By Joe Strauss, St. Louis Post-Dispatch –
WASHINGTON — The Cardinals haven’t just reached a fork in their season.
They’re dealing with a hairpin curve.
A once-promising road trip assumed darker hues Friday night when recently dominant Adam Wainwright failed to correct a listing starting rotation while a dozing offense failed to rouse against Washington Nationals lefthander Gio Gonzalez. The result: a limp-looking 10-0, five-hit loss before 29,499 at Nationals Park and mounting questions about a struggling contender’s direction.
Trying to become the first Cardinals pitcher to win six August games since Matt Morris in 2001, Wainwright (13-11) saw his five-game winning streak evaporate during a 22/3 inning appearance pocked by nine hits and six earned runs. He needed 53 pitches before securing his seventh out and allowed eight hits before getting his eighth.

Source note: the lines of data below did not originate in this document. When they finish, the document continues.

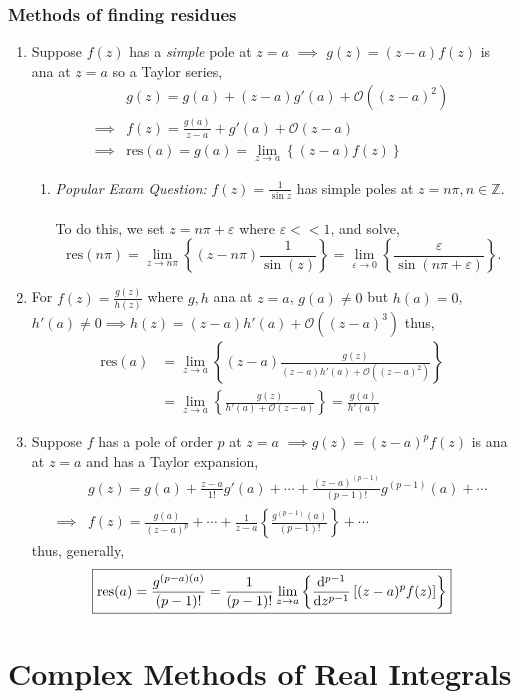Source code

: \documentclass{book}
\begin{document}
\subsubsection{Methods of finding residues}
\begin{enumerate}
	\item Suppose $f(z)$ has a \textit{simple} pole at $z = a$ $\implies$ $g(z) = (z-a)f(z)$ is ana at $z=a$ so a Taylor series,
	\begin{align}
		& g(z) =  g(a) + (z-a)g'(a) + \mathcal{O}\left((z-a)^2\right) \\
		\implies & f(z) = \frac{g(a)}{z-a} + g'(a) + \mathcal{O}(z-a) \\
		\implies & \text{res}(a) = g(a) = \lim_{z \to a}\left\{(z-a)f(z)\right\}
	\end{align}
	\begin{enumerate}
		\item \textit{Popular Exam Question:} $f(z) = \frac{1}{\sin z}$ has simple poles at $z = n\pi, n \in \mathbb{Z}$.
		\\\\
		To do this, we set $z = n\pi + \varepsilon$ where $\varepsilon << 1$, and solve,
		\begin{equation}
			\text{res}(n\pi) = \lim_{z \to n\pi}\left\{(z-n\pi)\frac{1}{\sin(z)}\right\} = \lim_{\varepsilon\to0}\left\{\frac{\varepsilon}{\sin(n\pi + \varepsilon)}\right\}.
		\end{equation}
	\end{enumerate}
	\item For $f(z) = \frac{g(z)}{h(z)}$ where $g,h$ ana at $z=a$, $g(a) \neq 0$ but $h(a) = 0$, $h'(a) \neq 0 \implies h(z) = (z-a)h'(a) + \mathcal{O}\left((z-a)^3\right)$ thus,
	\begin{equation}
		\begin{split}
			\text{res}(a) & = \lim_{z \to a}\left\{(z-a)\frac{g(z)}{(z-a)h'(a) + \mathcal{O}\left((z-a)^2\right)}\right\} \\
			& = \lim_{z \to a}\left\{\frac{g(z)}{h'(a) + \mathcal{O}(z-a)}\right\} = \frac{g(a)}{h'(a)}
		\end{split}
	\end{equation}
	\item Suppose $f$ has a pole of order $p$ at $z = a$ $\implies g(z) = (z-a)^pf(z)$ is ana at $z=a$ and has a Taylor expansion,
	\begin{align}
		& g(z) = g(a) + \frac{z-a}{1!}g'(a) + \cdots + \frac{(z-a)^{(p-1)}}{(p-1)!}g^{(p-1)}(a) + \cdots \\
		\implies & f(z) = \frac{g(a)}{(z-a)^p} + \cdots + \frac{1}{z-a}\left\{\frac{g^{(p-1)}(a)}{(p-1)!}\right\} + \cdots
	\end{align}
	thus, generally,
	\begin{equation}
		\boxed{\text{res}(a) = \frac{g^{(p-a)(a)}}{(p-1)!} = \frac{1}{(p-1)!}\lim_{z\to a}\left\{\dv[p-1]{z}\left[(z-a)^pf(z)\right]\right\}}
	\end{equation}
\end{enumerate}
\section{Complex Methods of Real Integrals}
\end{document}
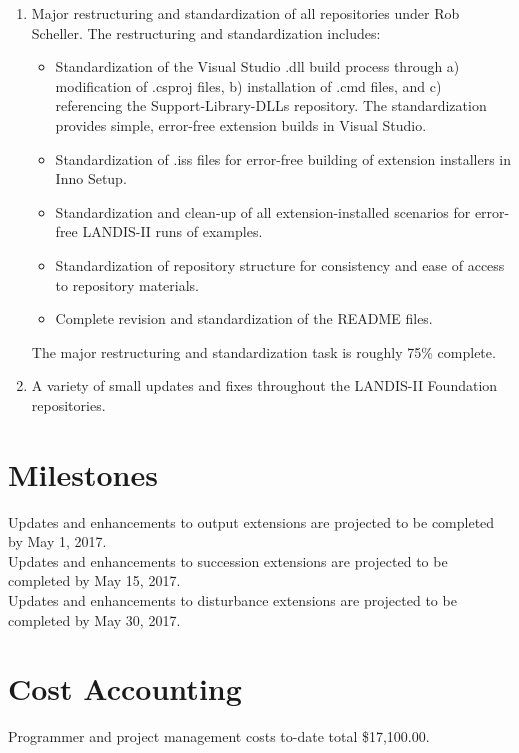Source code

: \documentclass[letterpaper,11pt]{texMemo}
\begin{document}
\begin{enumerate}
  \item Major restructuring and standardization of all repositories under Rob Scheller. The restructuring and standardization includes:
\begin{itemize}
  \item Standardization of the Visual Studio .dll build process through a) modification of .csproj files, b) installation of .cmd files, and c) referencing the Support-Library-DLLs repository. The standardization provides simple, error-free extension builds in Visual Studio.
  \item Standardization of .iss files for error-free building of extension installers in Inno Setup.
  \item Standardization and clean-up of all extension-installed scenarios for error-free LANDIS-II runs of examples.
  \item Standardization of repository structure for consistency and ease of access to repository materials.
  \item Complete revision and standardization of the README files.
\end{itemize}
The major restructuring and standardization task is roughly 75\% complete.

  \item A variety of small updates and fixes throughout the LANDIS-II Foundation repositories.
\end{enumerate}

\section*{Milestones}
Updates and enhancements to output extensions are projected to be completed by May 1, 2017. \\

Updates and enhancements to succession extensions are projected to be completed by May 15, 2017.\\

Updates and enhancements to disturbance extensions are projected to be completed by May 30, 2017.


\section*{Cost Accounting}
Programmer and project management costs to-date total \$17,100.00.
\end{document}
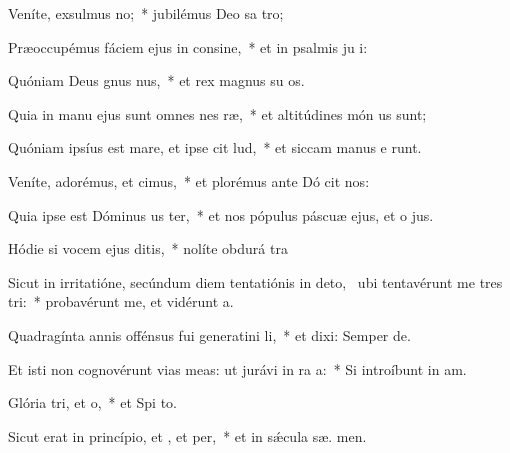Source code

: \item Veníte, exsulmus no;~* jubilémus Deo sa tro;
\item Præoccupémus fáciem ejus in consine,~* et in psalmis ju i:
\item Quóniam Deus gnus nus,~* et rex magnus su  os.
\item Quia in manu ejus sunt omnes nes ræ,~* et altitúdines món us sunt;
\item Quóniam ipsíus est mare, et ipse cit lud,~* et siccam manus e runt.
\item Veníte, adorémus, et cimus,~* et plorémus ante Dó  cit nos:
\item Quia ipse est Dóminus us ter,~* et nos pópulus páscuæ ejus, et o  jus.
\item Hódie si vocem ejus ditis,~* nolíte obdurá  tra
\item Sicut in irritatióne, secúndum diem tentatiónis in deto,~\pscross{} ubi tentavérunt me tres tri:~* probavérunt me, et vidérunt  a.
\item Quadragínta annis offénsus fui generatini li,~* et dixi: Semper   de.
\item Et isti non cognovérunt vias meas: ut jurávi in ra a:~* Si introíbunt in  am.
\item Glória tri, et o,~* et Spi to.
\item Sicut erat in princípio, et , et per,~* et in sǽcula sæ. men.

Lacking command of his fastball, Wainwright used 44 pitches in a bottomless third inning before manager Mike Matheny summoned his bullpen.
The Cardinals trailed 6-0 before catcher Yadier Molina opened the fifth inning with the team’s first hit, a double to left field. Rather than spur the visitors, the hit offered the first in a series of squandered opportunities.

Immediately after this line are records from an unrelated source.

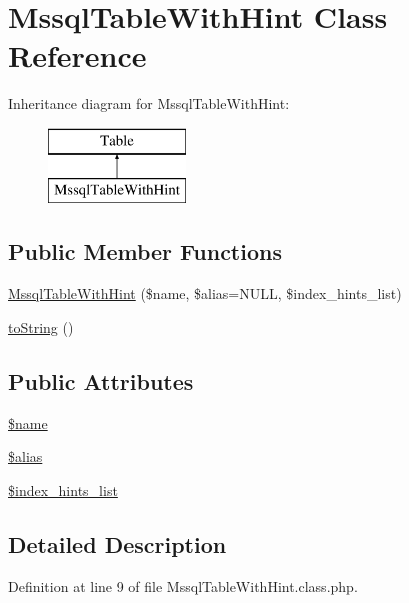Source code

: \hypertarget{classMssqlTableWithHint}{}\section{Mssql\+Table\+With\+Hint Class Reference}
\label{classMssqlTableWithHint}
Inheritance diagram for Mssql\+Table\+With\+Hint\+:\begin{figure}[H]
\begin{center}
\leavevmode
\includegraphics[height=2.000000cm]{classMssqlTableWithHint}
\end{center}
\end{figure}
\subsection*{Public Member Functions}
\begin{DoxyCompactItemize}
\item 
\hyperlink{classMssqlTableWithHint_a7d6526d0b856c8a5afe4b630b27ddbe4}{Mssql\+Table\+With\+Hint} (\$name, \$alias=N\+U\+L\+L, \$index\+\_\+hints\+\_\+list)
\item 
\hyperlink{classMssqlTableWithHint_ac73aaae941e5dd3f4c22d7c718a317f8}{to\+String} ()
\end{DoxyCompactItemize}
\subsection*{Public Attributes}
\begin{DoxyCompactItemize}
\item 
\hyperlink{classMssqlTableWithHint_a277ff00978ac421ee07783d796318bf5}{\$name}
\item 
\hyperlink{classMssqlTableWithHint_abe5643a9f48a397be1d66f7aba2fd7d9}{\$alias}
\item 
\hyperlink{classMssqlTableWithHint_af748588ba4420eb31c412a83b1623a60}{\$index\+\_\+hints\+\_\+list}
\end{DoxyCompactItemize}


\subsection{Detailed Description}


Definition at line 9 of file Mssql\+Table\+With\+Hint.\+class.\+php.



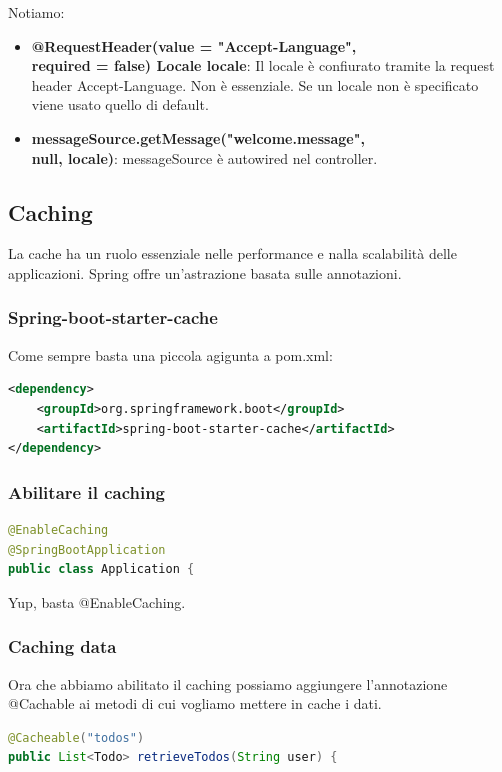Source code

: \documentclass[11pt,a4paper]{book}
\begin{document}
Notiamo:
\begin{itemize}
	\item \textbf{@RequestHeader(value = "Accept-Language", \\
		required = false) Locale locale}: Il locale è confiurato tramite la request header Accept-Language. Non è essenziale. Se un locale non è specificato viene usato quello di default.
	\item \textbf{messageSource.getMessage("welcome.message", \\
		null, locale)}: messageSource è autowired nel controller. 
\end{itemize}

\subsection{Caching}
La cache ha un ruolo essenziale nelle performance e nalla scalabilità delle applicazioni. Spring offre un'astrazione basata sulle annotazioni.

\subsubsection{Spring-boot-starter-cache}
Come sempre basta una piccola agigunta a pom.xml:
\begin{lstlisting}[language = XML]
<dependency>
	<groupId>org.springframework.boot</groupId>
	<artifactId>spring-boot-starter-cache</artifactId>
</dependency>
\end{lstlisting}

\subsubsection{Abilitare il caching}
\begin{lstlisting}[language = Java]
@EnableCaching
@SpringBootApplication
public class Application {
\end{lstlisting}

Yup, basta @EnableCaching.

\subsubsection{Caching data}
Ora che abbiamo abilitato il caching possiamo aggiungere l'annotazione @Cachable ai metodi di cui vogliamo mettere in cache i dati. 
\begin{lstlisting}[language = Java]
@Cacheable("todos")
public List<Todo> retrieveTodos(String user) {
\end{lstlisting}
\end{document}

The Cardinals sported a plus-127 run differential following Monday’s win in Pittsburgh; they’ve been outscored 32-1 during a four-game skid that dropped them to 51-50 since May 9.
Gonzalez became his own closer while crafting his first career shutout and third complete game. He also became the first pitcher in the Nats’ brief existence to reach 17 wins before September.
The Cardinals advanced runners into scoring position with no one out in the fourth, fifth and sixth innings only to be sabotaged by two double plays. They finished the three innings 0 for seven with runners in scoring position while the Nationals piled on for two more runs during a two-walk, two-wild-pitch fifth.
Their fourth consecutive loss dropped the Cardinals to 71-61, a season-most 9½ games off the National League Central lead and without an RBI in their last 39 innings. They are hitting .154 during their four-game streak.
At the same time a rotation that has occasionally propped up a feast-or-famine offense again showed wear. Friday became the sixth consecutive game in which a starting pitcher failed to clear six innings.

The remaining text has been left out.